Mas antes, parei, hesitei e pensei. Logo que a gente sai da casa dos pais, usa as experiências do antigo - ora para segui-las, ora, quando convém, para afastá-las - como balizadora das novas decisões. Na casa dos meus pais, um pote há muito se tornou o pote de café. Transparente e com uma tampa verde, com o passar dos anos, se tornou turvo, de uma cor amarronzada, embora ainda transparecesse o seu conteúdo interno. Ainda voltando alguns anos, lembrei também do pote da casa da minha avó. Se branco por fora, a cor mais escura por dentro denunciava que há décadas aquele tinha se tornado o pote de café. O pote daqui de casa ainda não adquiriu esse status. Novo, como a experiência de morar sem os pais, é ainda apenas um pote – e não o pote de café.
Assim, dessas lembranças do tempo passado e da constatação do tempo que ainda está por vir, comecei a indagar-me: o que é e a partir de quando um simples pote se torna o pote de café de uma casa?
Não. Um pote de café não é simplesmente um pote com café. Este, sendo apenas um pote com um conteúdo, significa que é um pote qualquer, que ora é e ora deixar de ser um pote de café. E, ora sendo, ora não sendo, não guarda nada, senão a efemeridade de qualquer café. Logo, nessas condições, se vê que é ainda um pote, e não o pote de café.
O pote de café de uma casa é permanência, porque sempre de café, mas também é descontinuidade, porque o café nunca é o mesmo.
Não é nem só um e nem só outro. O pote de café é uma permanente descontinuidade.
Nos tempos de dificuldades, guarda o café mais torrado e, por isso, mais amargo, mais forte de digerir sem um doce. Nos momentos de abundância, o café mais adoçado e leve por natureza. O pote de café guarda as marcas e o aroma do que, de bom e ruim, se teve que filtrar em cada manhã em que se lutou para não o tornar novamente apenas um pote.
Um pote de café, se quiséssemos uma maior precisão, não deveria se chamar dessa forma, mas assim: “pote com tempo de café”. Primeiro, é pote, depois, só se torna “pote de café”- como dizemos - por causa do tempo.

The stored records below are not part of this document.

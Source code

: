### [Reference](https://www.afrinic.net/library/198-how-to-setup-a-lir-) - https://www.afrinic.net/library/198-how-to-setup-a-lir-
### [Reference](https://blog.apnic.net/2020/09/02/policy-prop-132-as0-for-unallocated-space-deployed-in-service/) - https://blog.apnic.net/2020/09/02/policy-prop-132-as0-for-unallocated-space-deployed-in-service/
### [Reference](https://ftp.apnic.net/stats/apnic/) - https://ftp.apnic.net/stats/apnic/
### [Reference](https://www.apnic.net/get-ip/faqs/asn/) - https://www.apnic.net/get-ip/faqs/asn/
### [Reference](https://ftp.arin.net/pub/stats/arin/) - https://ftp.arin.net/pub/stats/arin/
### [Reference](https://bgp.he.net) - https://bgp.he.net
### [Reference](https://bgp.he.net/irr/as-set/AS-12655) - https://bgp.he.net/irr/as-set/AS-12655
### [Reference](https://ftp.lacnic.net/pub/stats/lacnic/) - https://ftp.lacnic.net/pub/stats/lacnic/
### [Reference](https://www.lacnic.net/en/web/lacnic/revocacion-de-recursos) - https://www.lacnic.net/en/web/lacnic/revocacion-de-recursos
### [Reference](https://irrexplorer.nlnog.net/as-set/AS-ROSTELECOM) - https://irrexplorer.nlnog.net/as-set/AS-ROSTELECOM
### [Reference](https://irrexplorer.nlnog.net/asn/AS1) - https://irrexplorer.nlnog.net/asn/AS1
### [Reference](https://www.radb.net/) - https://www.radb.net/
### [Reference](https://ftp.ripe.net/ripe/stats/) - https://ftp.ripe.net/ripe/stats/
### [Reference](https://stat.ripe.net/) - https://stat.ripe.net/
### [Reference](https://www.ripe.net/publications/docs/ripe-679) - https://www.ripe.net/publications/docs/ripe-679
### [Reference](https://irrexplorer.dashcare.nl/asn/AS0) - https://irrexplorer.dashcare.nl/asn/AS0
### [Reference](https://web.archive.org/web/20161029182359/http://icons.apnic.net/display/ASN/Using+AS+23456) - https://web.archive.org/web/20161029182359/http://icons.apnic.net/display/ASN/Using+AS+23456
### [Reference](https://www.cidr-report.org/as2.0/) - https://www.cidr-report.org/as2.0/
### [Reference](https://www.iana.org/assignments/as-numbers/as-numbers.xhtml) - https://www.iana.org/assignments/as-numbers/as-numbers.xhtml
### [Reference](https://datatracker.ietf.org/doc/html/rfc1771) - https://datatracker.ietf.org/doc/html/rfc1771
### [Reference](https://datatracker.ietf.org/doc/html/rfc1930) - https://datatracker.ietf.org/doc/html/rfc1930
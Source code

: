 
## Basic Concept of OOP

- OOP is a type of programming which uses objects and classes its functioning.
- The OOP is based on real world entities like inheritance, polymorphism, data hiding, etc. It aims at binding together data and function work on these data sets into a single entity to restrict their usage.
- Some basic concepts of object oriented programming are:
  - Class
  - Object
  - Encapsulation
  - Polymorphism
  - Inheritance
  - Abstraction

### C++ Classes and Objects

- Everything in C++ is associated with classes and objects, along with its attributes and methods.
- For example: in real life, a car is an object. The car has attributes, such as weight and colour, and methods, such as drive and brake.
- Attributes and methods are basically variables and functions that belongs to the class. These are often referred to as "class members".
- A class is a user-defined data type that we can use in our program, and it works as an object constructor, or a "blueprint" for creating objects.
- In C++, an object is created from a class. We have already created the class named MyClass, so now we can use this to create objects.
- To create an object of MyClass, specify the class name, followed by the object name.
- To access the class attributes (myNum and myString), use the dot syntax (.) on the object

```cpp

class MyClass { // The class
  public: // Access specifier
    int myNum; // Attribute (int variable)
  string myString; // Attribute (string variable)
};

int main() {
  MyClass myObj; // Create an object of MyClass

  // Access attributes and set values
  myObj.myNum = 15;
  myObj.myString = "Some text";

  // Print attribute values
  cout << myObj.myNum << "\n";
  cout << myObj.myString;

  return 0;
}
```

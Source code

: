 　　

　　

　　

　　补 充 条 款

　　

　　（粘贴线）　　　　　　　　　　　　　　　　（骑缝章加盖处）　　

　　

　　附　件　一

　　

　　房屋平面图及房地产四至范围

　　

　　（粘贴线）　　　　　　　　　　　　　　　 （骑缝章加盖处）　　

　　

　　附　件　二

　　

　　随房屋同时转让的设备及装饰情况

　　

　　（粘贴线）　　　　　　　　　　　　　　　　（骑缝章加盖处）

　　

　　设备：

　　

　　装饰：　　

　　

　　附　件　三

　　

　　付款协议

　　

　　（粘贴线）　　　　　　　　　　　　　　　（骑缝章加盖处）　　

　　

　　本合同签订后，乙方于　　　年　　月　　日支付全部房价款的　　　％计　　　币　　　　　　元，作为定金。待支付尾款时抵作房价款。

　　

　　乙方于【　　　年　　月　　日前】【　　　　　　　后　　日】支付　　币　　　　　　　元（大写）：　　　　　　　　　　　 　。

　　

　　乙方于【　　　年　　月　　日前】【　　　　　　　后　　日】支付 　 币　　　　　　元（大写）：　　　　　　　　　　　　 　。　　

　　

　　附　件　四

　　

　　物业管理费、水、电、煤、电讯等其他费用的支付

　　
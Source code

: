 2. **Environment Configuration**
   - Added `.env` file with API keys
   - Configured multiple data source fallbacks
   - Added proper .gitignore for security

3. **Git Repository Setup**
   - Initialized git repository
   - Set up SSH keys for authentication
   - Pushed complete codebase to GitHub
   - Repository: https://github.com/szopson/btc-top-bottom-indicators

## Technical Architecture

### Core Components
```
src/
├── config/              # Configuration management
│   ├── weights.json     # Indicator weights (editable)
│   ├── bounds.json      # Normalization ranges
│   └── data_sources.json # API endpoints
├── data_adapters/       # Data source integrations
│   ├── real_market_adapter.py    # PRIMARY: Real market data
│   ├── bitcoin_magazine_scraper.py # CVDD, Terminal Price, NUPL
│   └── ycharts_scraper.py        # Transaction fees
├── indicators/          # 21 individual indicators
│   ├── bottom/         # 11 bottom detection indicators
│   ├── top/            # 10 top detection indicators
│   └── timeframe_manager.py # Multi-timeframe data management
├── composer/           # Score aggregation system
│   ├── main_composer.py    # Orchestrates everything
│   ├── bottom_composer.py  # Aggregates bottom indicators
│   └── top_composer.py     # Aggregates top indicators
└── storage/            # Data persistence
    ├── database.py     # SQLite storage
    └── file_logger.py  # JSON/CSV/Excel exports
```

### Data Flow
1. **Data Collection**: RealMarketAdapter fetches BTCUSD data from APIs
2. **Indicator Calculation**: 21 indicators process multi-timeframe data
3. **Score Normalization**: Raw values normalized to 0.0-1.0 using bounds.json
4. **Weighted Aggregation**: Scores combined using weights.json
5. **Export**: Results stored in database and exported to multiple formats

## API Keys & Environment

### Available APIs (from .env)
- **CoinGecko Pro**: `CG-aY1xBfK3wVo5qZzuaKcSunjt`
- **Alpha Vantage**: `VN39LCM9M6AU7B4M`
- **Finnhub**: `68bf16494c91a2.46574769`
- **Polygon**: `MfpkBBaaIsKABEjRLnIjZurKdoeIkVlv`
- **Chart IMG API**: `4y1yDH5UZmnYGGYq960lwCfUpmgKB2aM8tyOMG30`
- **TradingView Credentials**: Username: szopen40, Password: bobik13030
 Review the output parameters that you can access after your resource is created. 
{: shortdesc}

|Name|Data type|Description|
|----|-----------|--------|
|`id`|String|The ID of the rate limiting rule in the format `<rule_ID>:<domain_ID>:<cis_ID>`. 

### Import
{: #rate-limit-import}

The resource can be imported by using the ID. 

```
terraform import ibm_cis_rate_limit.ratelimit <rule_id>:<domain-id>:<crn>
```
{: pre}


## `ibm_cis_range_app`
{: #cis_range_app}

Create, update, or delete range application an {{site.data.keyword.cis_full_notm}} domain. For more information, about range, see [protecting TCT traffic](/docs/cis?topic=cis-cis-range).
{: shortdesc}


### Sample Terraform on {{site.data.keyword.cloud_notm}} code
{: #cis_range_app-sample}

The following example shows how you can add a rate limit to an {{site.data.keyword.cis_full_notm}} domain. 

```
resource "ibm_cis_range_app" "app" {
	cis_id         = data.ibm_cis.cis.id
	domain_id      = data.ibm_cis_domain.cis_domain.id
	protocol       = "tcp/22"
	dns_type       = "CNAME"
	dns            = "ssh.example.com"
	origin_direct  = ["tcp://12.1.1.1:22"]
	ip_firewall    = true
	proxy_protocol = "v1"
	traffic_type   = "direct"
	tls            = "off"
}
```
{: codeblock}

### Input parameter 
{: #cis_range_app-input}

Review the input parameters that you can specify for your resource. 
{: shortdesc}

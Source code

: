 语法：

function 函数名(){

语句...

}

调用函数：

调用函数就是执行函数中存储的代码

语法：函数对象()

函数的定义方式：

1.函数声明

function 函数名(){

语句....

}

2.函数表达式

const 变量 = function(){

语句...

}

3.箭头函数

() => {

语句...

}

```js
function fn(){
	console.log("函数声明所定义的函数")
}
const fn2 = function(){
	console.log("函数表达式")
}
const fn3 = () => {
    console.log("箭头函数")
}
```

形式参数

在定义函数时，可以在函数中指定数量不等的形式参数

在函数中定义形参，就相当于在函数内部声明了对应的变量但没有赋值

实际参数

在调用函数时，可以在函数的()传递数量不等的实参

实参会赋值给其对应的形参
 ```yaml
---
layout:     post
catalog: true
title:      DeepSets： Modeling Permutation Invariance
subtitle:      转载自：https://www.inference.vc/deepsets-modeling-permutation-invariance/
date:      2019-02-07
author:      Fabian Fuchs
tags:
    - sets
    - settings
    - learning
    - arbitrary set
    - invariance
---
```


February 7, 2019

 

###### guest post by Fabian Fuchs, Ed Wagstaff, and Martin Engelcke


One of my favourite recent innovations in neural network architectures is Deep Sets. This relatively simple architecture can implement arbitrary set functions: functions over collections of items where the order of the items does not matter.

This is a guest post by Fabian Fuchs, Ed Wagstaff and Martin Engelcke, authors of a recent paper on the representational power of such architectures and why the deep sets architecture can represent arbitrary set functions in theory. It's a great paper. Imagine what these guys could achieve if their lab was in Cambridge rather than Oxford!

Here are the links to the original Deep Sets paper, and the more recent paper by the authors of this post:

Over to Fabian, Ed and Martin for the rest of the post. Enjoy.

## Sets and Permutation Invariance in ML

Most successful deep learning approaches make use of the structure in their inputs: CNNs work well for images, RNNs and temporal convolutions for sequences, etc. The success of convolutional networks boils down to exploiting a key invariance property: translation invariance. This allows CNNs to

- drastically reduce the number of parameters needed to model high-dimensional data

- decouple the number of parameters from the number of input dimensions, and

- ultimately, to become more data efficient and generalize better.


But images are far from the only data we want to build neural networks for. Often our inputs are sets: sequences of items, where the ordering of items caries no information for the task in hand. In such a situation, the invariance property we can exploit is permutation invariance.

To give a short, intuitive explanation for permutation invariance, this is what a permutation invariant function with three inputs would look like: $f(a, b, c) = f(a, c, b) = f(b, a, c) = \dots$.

Por isso, nada é algo sem o tempo. Ou, tudo é outra coisa com o tempo. O tempo diz não o que as coisas devem ser ou comportam em determinado momento, mas o que, de fato, se tornaram. Quando, então, o pote se torna pote de café? Quando tem não apenas café, mas o tempo acumulado.
Nas redes sociais circula uma foto de uma senhora paupérrima coando café. A foto desafia quem a vê com uma frase: “Você tomaria o café coado por esta humilde senhora?” Não creio que seja algo superficial.
Quando se vai na casa de alguém e se toma um café, isto é profundo: você está bebendo as lutas, as perdas, os acertos, a solidão, a sorte, a coragem e as angústias daquela pessoa. Em outras palavras, o tempo acumulado.
Fechei a torneira, guardei o detergente, abri o pacote e despejei o pó. Quem vier aqui em casa, saiba, beberá história. Em outras palavras, o tempo, que torna um pote no pote de café.